What is a weed though?  People have different definitions about what a weed actually is.  If you think about it, the concept of a weed is 100% man made.  There is no family of plants that are classified as “weeds.”  What I might call a weed, another person might call a California native.

Weed (my own definition) – Any plant that is growing somewhere you don’t want it to be  growing.

If you think about it, that is really what it comes down to.  We can’t blame these native plants for trying to reestablish a population in our gardens!  That is what nature does.  Growing and multiplying is every plant’s sole purpose!  This means that we need to learn how to deal with nature.

If left alone, nature will win every time.  Even if you give it your all, nature can still win.  So how do you deal with nature?  You have to research, and learn how nature works, and only then will you have a small chance at controlling nature, and weeds, in your garden.

Weeds can cause significant damage to your garden!  If left alone, weeds can steal moisture, nutrients, sunlight, and space from your vegetables.  In most cases, weeds (being that they are for the most part natives) are more vigorous, and can out compete the vegetables that you are planting in your garden.  This means that it is extremely important to control weeds in your garden!

The first important thing to learn about is the weed seed bank.  Over time, weeds have grown, flowered, set seed, dispersed their seed, and then died in your garden.  This is called a life cycle.  This means that the weeds you see growing on the surface are nothing compared to what is lying dormant in the soil.  So, proper weed control will include eliminating these dormant seeds that are waiting to germinate in the soil.

The next thing to learn about is a weed’s life cycle.  This is pretty much a no brainer, but it still needs to be said.  A weed’s main purpose in life is to multiply.  The weed will flower, set seed, and then die.  If these seeds get in your garden, you’re done.  One weed is capable of producing hundreds of thousands of seeds!  What I’m really trying to say is don’t let weeds flower and set seed.  Weeds need to be eliminated before this happens.  You have done yourself no good if you dig up a weed after it has set seed in your garden.
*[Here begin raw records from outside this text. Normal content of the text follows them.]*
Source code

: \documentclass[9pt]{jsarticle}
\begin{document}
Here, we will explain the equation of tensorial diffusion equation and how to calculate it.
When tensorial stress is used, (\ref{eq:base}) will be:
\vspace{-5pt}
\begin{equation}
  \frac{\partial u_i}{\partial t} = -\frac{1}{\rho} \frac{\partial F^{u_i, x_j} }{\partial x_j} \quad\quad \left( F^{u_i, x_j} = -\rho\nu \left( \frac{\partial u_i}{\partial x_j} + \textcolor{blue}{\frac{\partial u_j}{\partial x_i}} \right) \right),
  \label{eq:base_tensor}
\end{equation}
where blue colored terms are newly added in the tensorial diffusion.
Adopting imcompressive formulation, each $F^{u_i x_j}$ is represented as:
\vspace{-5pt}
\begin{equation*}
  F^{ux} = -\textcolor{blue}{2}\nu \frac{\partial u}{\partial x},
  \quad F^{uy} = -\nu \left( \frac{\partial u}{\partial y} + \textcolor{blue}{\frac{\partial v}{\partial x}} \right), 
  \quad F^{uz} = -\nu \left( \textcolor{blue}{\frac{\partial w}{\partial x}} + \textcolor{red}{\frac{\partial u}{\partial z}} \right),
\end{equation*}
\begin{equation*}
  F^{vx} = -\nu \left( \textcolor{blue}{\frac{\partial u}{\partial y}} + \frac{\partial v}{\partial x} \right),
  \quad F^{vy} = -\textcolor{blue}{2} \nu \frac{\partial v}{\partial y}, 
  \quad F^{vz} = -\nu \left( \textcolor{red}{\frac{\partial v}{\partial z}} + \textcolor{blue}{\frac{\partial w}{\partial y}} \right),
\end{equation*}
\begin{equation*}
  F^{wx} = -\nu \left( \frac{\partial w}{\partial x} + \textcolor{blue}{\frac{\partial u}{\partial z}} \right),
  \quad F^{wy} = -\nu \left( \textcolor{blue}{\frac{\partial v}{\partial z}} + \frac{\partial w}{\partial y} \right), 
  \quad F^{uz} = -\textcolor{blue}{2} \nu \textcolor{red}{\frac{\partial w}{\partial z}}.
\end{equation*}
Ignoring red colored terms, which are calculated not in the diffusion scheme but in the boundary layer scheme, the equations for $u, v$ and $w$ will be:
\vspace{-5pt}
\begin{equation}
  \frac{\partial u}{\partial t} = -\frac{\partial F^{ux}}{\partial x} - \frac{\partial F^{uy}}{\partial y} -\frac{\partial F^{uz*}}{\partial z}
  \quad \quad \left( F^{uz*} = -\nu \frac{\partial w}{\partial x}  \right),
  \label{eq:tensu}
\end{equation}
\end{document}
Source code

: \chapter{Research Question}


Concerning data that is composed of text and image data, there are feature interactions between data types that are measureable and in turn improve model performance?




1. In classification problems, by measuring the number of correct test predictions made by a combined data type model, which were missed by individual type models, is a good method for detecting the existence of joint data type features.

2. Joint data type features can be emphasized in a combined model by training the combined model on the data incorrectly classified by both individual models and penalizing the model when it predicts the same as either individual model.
With that said, an effective weed control program will include initial control of weeds on the surface, huge reduction (you can’t get them all!) of the dormant weed seed in the soil, and a follow up preventative weed control system.

This is a lot of information for one post.  My next post will talk about how I controlled, and am controlling, the weeds in my garden.

Cleaning Up My Garden

November 8, 2011

After completing my compost area on September 22, 2011, it was time to start cleaning up my garden.  To be honest, the area was a disaster.  Check out the picture of my garden before I did anything to it in my About Me section.  There was a huge overgrown tomato plant in the back corner from the previous season, a dilapidated barbeque, random piles of stepping stones, huge rocks that needed removing, shattered pieces of wood, metal rebar, and even a metal head board from a bed frame!

The biggest pain in the butt was removing the tomato plant.  I didn’t have a good pair of clippers yet, and the tomato plant had tendrilized itself around the stupid tomato cages.  I had to use the edge of my shovel to cut away at the stems! It was a pain to remove.  But, I finally removed it and put it straight into the compost pile!


In the back left corner you can see the tomato plant that I had to deal with.


This thing was a pain to remove. It went straight into the compost pile!


After removing all the junk and debris and overgrown plants, my garden looked like a plot of dirt!  With weeds!  Yay!  Believe it or not, this was progress, and I was pretty proud of myself!

My humble plot of dirt without any junk or debris!


My next project was to eliminate all the weeds.  Fun.  I didn’t realize it at first, but this turned out to be a project in itself.  It didn’t help that I was a perfectionist about it, and wanted every single last weed gone.  I think it will pay off later though to have good weed control before I plant anything.